It was a tremendous 4 days in the Pacific Northwest in which the Clark Net Impact members got to experience a bit of everything that the area has to offer from the rural feel of the a mountain side home to the forward thinking Mecca that is urban Portland.
I could go on and on about the actually sessions I attended, the people I met and the all that I have learned but I fear that I’m still so inspired and impassioned by all of those aspects that I will be relegated to incoherent rambles as I attempt to express all my feelings at once. Rather than focus on the content and the quantifiable aspects of the experience, I feel compelled to relay the mental state that the Net Impact Conference leaves me in.
The conference was once again a transformative experience for me and many other attendees. More than one fellow conference go-er, when I politely inquired about their last session, would immediately unleash a barrage of adjectives loosely strung together attempting to express powerful emotions. After about my third encounter with a fellow Net Impact member whose uncontrolled stream on consciousness type of response, I knew I needed to update on this aspect of the experience.
I’m not an emotional guy, never have been and probably never will be. I have emotions just like everyone but don’t wear them on my sleeve and very rarely express them. But this conference taps into a deep well of emotion and passion that I very rarely work hard enough to explore within myself. The magnificent gift that the Net Impact Conference gives is it’s ability to stir that passion driven part of me into a frenzy and allow it to refuse to be relegated to second class citizen status in my consciousness.
I write this on a plane exhausted while never more energized, emotionally drained but at the same time with a renewed sense of purpose and life mission. I realize that I am
making this out to be some sort of turning point for those who attend, but that is not the case.
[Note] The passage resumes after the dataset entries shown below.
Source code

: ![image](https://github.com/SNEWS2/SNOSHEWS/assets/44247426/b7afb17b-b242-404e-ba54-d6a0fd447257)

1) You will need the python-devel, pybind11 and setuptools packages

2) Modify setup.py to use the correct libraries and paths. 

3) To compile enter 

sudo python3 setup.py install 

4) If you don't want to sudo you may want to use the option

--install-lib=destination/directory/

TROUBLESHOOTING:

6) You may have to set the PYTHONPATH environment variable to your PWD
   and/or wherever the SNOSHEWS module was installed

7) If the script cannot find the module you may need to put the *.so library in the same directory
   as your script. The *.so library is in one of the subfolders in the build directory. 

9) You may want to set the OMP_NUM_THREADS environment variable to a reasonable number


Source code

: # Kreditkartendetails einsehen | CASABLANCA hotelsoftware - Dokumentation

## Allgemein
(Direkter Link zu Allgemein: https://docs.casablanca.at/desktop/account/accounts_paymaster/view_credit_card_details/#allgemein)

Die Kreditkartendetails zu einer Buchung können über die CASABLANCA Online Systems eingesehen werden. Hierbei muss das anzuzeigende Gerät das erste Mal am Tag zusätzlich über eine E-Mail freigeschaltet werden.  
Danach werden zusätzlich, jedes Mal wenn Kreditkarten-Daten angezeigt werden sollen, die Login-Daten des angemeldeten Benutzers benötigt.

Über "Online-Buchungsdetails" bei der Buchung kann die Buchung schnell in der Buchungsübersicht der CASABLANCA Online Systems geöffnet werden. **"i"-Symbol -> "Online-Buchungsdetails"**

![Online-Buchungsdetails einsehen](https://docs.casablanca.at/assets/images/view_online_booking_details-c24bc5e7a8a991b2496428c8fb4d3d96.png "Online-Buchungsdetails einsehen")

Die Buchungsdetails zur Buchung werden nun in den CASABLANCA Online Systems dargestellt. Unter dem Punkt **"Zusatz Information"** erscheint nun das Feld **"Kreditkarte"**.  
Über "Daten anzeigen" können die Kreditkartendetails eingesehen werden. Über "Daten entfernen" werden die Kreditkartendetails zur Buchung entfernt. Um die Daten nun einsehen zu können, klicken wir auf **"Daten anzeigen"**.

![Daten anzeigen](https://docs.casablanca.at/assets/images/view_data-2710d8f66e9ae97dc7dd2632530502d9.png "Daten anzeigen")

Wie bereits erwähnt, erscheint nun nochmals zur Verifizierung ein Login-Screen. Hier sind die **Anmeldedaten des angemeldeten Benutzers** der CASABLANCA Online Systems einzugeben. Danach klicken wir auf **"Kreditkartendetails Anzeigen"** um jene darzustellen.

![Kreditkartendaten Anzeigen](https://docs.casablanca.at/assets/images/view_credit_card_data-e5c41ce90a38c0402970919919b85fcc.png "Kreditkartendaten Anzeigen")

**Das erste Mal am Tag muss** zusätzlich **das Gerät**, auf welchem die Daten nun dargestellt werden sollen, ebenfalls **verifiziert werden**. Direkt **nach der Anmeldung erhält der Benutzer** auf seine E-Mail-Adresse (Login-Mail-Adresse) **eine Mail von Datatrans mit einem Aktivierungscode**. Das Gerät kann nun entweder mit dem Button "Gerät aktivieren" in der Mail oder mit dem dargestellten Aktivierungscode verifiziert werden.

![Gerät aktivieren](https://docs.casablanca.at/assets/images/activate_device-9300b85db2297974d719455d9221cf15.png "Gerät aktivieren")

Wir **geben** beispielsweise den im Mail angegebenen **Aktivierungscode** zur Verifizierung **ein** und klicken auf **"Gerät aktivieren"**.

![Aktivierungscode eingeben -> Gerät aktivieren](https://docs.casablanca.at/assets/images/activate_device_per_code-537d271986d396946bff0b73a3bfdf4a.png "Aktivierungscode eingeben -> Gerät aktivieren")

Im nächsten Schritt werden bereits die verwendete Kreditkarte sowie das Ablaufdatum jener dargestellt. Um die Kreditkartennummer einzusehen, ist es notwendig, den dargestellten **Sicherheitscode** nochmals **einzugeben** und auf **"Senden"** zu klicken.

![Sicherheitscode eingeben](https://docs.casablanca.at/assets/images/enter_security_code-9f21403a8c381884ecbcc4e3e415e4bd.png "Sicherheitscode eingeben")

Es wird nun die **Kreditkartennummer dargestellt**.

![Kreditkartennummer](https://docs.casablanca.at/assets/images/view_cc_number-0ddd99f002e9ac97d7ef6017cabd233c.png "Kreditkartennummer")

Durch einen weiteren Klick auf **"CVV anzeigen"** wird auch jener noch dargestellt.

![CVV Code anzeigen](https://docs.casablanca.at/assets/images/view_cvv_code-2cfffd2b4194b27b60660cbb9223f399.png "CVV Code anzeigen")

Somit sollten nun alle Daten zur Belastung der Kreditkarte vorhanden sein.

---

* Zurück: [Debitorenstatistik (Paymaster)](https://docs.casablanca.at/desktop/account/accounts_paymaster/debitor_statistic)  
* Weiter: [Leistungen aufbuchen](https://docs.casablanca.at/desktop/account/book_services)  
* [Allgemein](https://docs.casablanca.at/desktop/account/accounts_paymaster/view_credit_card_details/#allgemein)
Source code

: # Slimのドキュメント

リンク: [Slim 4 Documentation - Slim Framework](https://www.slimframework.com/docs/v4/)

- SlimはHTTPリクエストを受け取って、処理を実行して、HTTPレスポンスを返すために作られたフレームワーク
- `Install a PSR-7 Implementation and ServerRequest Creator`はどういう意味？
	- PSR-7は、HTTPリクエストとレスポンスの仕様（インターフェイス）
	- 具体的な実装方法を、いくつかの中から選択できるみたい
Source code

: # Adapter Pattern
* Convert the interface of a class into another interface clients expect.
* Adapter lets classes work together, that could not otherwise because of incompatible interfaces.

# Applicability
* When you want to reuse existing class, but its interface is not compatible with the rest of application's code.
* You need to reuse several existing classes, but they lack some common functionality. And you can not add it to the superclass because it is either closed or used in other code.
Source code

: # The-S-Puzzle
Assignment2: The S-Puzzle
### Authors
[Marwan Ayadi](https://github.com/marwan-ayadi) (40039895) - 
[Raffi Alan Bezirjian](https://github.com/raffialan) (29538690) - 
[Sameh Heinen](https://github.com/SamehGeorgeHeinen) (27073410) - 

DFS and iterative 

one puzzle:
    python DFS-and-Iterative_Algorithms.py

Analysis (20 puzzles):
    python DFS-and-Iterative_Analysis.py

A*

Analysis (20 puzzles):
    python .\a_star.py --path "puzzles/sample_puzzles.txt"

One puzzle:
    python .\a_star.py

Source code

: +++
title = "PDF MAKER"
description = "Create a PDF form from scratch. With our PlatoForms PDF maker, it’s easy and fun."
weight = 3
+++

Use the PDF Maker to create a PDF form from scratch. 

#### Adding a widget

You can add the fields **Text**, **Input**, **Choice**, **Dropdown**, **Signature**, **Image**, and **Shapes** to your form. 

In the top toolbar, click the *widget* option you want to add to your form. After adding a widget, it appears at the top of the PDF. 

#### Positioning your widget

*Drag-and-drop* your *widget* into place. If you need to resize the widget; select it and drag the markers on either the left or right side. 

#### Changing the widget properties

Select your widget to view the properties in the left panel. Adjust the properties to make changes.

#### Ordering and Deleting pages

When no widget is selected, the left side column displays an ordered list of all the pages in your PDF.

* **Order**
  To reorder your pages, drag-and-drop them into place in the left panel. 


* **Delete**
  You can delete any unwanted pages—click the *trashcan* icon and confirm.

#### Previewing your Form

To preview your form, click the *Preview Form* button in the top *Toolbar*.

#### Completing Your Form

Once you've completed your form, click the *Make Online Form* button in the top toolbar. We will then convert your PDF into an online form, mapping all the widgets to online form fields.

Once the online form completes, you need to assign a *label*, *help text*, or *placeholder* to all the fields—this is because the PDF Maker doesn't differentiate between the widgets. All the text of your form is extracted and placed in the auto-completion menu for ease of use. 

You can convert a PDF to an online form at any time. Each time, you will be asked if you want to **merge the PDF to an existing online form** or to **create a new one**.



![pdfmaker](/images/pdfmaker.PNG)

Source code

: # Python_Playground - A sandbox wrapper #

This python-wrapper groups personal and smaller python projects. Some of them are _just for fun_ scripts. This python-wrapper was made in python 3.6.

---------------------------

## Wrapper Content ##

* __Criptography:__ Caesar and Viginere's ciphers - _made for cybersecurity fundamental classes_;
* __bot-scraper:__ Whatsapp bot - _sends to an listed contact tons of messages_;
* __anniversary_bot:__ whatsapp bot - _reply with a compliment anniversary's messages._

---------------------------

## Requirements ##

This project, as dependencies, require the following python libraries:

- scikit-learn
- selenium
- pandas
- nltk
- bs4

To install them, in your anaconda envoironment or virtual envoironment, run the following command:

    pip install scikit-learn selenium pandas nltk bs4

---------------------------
In many ways, we all come away from the conference with many more questions than answers. I didn’t decide what my life mission is and haven’t found a calling.
I believe that for hundreds if not thousands of other Net Impact members were able to reset and locate true north in our moral compasses. I don’t have any real answers to the challenges that lie ahead but find comfort in the fact that my compass is true and with each triumph or setback, I know what direction I a heading with each step.